• Task objective
Return the data that follows exactly as it appears. Pictures do not belong in the copy.

##### Record set

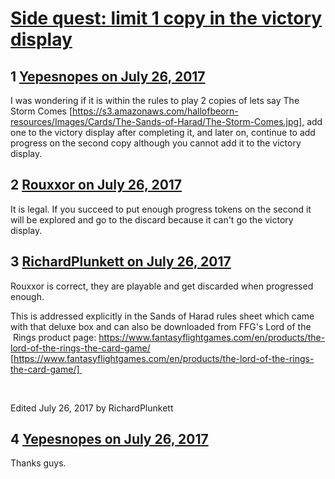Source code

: # [Side quest: limit 1 copy in the victory display](https://community.fantasyflightgames.com/topic/254977-side-quest-limit-1-copy-in-the-victory-display/)

## 1 [Yepesnopes on July 26, 2017](https://community.fantasyflightgames.com/topic/254977-side-quest-limit-1-copy-in-the-victory-display/?do=findComment&comment=2897806)

I was wondering if it is within the rules to play 2 copies of lets say The Storm Comes [https://s3.amazonaws.com/hallofbeorn-resources/Images/Cards/The-Sands-of-Harad/The-Storm-Comes.jpg], add one to the victory display after completing it, and later on, continue to add progress on the second copy although you cannot add it to the victory display.

## 2 [Rouxxor on July 26, 2017](https://community.fantasyflightgames.com/topic/254977-side-quest-limit-1-copy-in-the-victory-display/?do=findComment&comment=2897822)

It is legal. If you succeed to put enough progress tokens on the second it will be explored and go to the discard because it can't go the victory display.

## 3 [RichardPlunkett on July 26, 2017](https://community.fantasyflightgames.com/topic/254977-side-quest-limit-1-copy-in-the-victory-display/?do=findComment&comment=2897836)

Rouxxor is correct, they are playable and get discarded when progressed enough.

This is addressed explicitly in the Sands of Harad rules sheet which came with that deluxe box and can also be downloaded from FFG's Lord of the  Rings product page: https://www.fantasyflightgames.com/en/products/the-lord-of-the-rings-the-card-game/ [https://www.fantasyflightgames.com/en/products/the-lord-of-the-rings-the-card-game/] 

 

Edited July 26, 2017 by RichardPlunkett

## 4 [Yepesnopes on July 26, 2017](https://community.fantasyflightgames.com/topic/254977-side-quest-limit-1-copy-in-the-victory-display/?do=findComment&comment=2897895)

Thanks guys.

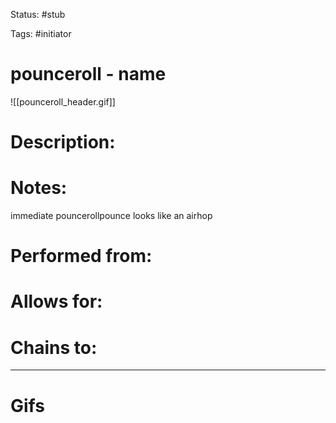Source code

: Status: #stub 

Tags: #initiator

# pounceroll - name
![[pounceroll_header.gif]]
# Description:


# Notes:
immediate pouncerollpounce looks like an airhop

# Performed from:


# Allows for:


# Chains to:


___
# Gifs
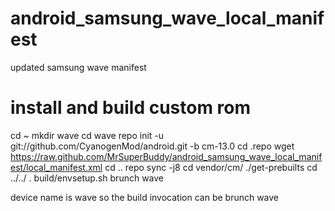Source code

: # android_samsung_wave_local_manifest
updated samsung wave manifest
# install and build custom rom
cd ~
mkdir wave
cd wave
repo init -u git://github.com/CyanogenMod/android.git -b cm-13.0
cd .repo
wget https://raw.github.com/MrSuperBuddy/android_samsung_wave_local_manifest/local_manifest.xml
cd ..
repo sync -j8
cd vendor/cm/
./get-prebuilts
cd ../../
. build/envsetup.sh
brunch wave

device name is wave so the build invocation can be brunch wave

##########

• Response area
Source code

: # [Side quest: limit 1 copy in the victory display](https://community.fantasyflightgames.com/topic/254977-side-quest-limit-1-copy-in-the-victory-display/)

## 1 [Yepesnopes on July 26, 2017](https://community.fantasyflightgames.com/topic/254977-side-quest-limit-1-copy-in-the-victory-display/?do=findComment&comment=2897806)

I was wondering if it is within the rules to play 2 copies of lets say The Storm Comes [https://s3.amazonaws.com/hallofbeorn-resources/Images/Cards/The-Sands-of-Harad/The-Storm-Comes.jpg], add one to the victory display after completing it, and later on, continue to add progress on the second copy although you cannot add it to the victory display.

## 2 [Rouxxor on July 26, 2017](https://community.fantasyflightgames.com/topic/254977-side-quest-limit-1-copy-in-the-victory-display/?do=findComment&comment=2897822)

It is legal. If you succeed to put enough progress tokens on the second it will be explored and go to the discard because it can't go the victory display.

## 3 [RichardPlunkett on July 26, 2017](https://community.fantasyflightgames.com/topic/254977-side-quest-limit-1-copy-in-the-victory-display/?do=findComment&comment=2897836)

Rouxxor is correct, they are playable and get discarded when progressed enough.

This is addressed explicitly in the Sands of Harad rules sheet which came with that deluxe box and can also be downloaded from FFG's Lord of the  Rings product page: https://www.fantasyflightgames.com/en/products/the-lord-of-the-rings-the-card-game/ [https://www.fantasyflightgames.com/en/products/the-lord-of-the-rings-the-card-game/] 

 

Edited July 26, 2017 by RichardPlunkett

## 4 [Yepesnopes on July 26, 2017](https://community.fantasyflightgames.com/topic/254977-side-quest-limit-1-copy-in-the-victory-display/?do=findComment&comment=2897895)

Thanks guys.

Source code

: Status: #stub 

Tags: #initiator

# pounceroll - name
![[pounceroll_header.gif]]
# Description:


# Notes:
immediate pouncerollpounce looks like an airhop

# Performed from:


# Allows for:


# Chains to:


___
# Gifs
Source code

: # android_samsung_wave_local_manifest
updated samsung wave manifest
# install and build custom rom
cd ~
mkdir wave
cd wave
repo init -u git://github.com/CyanogenMod/android.git -b cm-13.0
cd .repo
wget https://raw.github.com/MrSuperBuddy/android_samsung_wave_local_manifest/local_manifest.xml
cd ..
repo sync -j8
cd vendor/cm/
./get-prebuilts
cd ../../
. build/envsetup.sh
brunch wave

device name is wave so the build invocation can be brunch wave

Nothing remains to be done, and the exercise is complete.